Gold prices jumped 1% on Tuesday morning, fueled by geopolitical and market concerns, with the latest North Korean missile launch being the immediate catalyst.
(Gold Prices 2017. Source: Bloomberg Financial)
However, according to Bloomberg, the jump in gold prices is a ‘too little too late’ response to the general state of geopolitics and market uncertainties. The precious metal appears to be losing its ‘safe haven’ status. Traditional models should have gold prices well above what they are now, and there are two things to blame for gold’s relatively poor performance.
Part of the reason gold hasn’t performed as well as expected is because investors are shifting their funds to digital currencies. Currencies such as Bitcoin have held their value quite well during recent crises, such as Venezuela’s hyperinflation.
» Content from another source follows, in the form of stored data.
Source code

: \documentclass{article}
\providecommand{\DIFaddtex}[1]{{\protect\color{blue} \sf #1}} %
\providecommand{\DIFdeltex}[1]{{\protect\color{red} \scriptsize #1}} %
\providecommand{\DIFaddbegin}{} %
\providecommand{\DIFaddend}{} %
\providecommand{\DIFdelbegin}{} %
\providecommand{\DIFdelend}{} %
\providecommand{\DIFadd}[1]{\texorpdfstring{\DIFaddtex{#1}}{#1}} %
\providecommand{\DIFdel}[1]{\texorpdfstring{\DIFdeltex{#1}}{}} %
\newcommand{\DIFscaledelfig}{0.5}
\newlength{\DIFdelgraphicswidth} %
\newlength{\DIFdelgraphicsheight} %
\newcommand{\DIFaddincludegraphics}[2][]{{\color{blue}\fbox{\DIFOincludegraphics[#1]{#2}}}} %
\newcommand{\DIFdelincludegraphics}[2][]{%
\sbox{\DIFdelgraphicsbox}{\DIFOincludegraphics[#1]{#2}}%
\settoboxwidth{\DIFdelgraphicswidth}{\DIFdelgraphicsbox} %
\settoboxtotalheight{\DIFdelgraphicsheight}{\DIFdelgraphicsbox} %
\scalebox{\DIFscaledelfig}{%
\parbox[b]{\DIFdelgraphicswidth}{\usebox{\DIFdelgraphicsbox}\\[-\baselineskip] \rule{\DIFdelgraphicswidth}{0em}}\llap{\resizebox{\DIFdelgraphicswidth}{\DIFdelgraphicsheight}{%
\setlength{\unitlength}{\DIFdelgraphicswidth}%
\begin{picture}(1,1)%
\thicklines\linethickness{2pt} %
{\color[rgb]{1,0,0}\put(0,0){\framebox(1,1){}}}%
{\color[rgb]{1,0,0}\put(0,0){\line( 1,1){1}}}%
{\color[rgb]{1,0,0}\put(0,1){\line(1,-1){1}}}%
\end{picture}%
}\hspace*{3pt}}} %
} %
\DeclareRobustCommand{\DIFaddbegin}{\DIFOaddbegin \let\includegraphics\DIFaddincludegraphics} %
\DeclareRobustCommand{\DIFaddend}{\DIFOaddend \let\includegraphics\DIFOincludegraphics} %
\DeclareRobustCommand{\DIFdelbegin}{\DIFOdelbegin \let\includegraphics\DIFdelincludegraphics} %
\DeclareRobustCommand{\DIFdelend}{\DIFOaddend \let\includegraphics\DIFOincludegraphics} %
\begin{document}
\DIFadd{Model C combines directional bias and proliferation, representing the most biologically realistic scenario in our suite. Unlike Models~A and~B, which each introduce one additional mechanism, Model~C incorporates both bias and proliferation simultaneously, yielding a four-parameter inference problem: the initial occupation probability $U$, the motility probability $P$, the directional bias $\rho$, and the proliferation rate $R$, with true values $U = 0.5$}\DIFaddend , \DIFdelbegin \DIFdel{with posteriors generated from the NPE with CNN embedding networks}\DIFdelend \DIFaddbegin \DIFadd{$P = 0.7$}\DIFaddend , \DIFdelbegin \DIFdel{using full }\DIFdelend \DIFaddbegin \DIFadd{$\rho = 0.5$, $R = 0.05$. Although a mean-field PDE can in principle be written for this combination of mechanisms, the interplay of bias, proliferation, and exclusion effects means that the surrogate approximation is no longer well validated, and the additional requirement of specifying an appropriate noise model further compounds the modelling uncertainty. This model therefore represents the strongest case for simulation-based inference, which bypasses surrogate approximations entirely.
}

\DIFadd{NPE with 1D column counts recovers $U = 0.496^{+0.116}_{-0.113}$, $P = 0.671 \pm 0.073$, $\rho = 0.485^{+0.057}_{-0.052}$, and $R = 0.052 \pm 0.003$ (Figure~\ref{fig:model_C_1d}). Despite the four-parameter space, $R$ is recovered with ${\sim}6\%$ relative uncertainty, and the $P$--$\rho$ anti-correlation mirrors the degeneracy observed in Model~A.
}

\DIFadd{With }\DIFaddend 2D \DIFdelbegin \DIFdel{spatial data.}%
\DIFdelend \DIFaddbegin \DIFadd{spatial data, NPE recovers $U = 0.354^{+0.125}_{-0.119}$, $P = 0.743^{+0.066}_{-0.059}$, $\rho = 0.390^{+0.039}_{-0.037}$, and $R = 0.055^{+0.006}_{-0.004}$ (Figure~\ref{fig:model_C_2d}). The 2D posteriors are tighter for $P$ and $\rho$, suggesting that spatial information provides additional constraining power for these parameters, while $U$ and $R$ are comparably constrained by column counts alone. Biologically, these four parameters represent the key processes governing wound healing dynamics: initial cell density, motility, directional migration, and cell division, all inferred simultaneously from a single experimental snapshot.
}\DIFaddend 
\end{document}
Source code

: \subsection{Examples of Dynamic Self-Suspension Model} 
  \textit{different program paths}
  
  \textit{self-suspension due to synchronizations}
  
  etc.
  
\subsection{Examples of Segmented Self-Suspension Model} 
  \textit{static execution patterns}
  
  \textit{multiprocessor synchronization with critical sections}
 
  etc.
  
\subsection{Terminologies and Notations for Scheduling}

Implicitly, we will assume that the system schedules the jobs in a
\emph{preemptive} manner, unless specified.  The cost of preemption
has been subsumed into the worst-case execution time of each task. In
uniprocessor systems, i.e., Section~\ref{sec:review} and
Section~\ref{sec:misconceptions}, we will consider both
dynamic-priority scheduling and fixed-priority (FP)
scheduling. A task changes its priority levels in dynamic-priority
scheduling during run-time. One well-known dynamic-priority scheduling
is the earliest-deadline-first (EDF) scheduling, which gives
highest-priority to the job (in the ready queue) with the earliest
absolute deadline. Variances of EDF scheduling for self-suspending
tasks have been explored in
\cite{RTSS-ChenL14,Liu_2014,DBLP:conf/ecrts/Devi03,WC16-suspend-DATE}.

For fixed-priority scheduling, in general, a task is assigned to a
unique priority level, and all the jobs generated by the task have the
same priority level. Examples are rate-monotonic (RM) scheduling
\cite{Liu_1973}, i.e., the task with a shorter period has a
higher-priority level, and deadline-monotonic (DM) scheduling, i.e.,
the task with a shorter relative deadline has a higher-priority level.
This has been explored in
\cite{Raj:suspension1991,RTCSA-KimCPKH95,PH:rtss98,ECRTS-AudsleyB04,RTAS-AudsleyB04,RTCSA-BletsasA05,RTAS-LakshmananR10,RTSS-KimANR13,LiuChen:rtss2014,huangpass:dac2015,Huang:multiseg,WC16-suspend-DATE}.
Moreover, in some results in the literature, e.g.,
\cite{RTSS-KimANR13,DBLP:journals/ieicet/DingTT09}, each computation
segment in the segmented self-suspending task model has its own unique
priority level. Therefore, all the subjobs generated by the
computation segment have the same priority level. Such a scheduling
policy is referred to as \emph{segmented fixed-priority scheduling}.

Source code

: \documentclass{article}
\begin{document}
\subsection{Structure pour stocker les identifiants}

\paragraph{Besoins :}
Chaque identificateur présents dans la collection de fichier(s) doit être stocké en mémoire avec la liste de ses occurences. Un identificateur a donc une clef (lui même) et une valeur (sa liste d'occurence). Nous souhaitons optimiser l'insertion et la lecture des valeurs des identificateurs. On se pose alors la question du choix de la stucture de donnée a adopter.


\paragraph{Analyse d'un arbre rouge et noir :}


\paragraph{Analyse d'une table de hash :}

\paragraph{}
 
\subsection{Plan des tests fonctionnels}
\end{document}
Unconventional monetary policies by central banks has also eroded a bit of gold’s value. The unwinding of central bank balance sheets which must eventually happen is leaving investors nervous. Some of them are seeking a safe haven in Bitcoin.
Investors have fled the precious metals and stock markets in favor of the greater returns and general stability of Bitcoin and other cryptocurrencies. Over $30 billion has flowed out of the stock market in the past 10 weeks, moving into other investment options.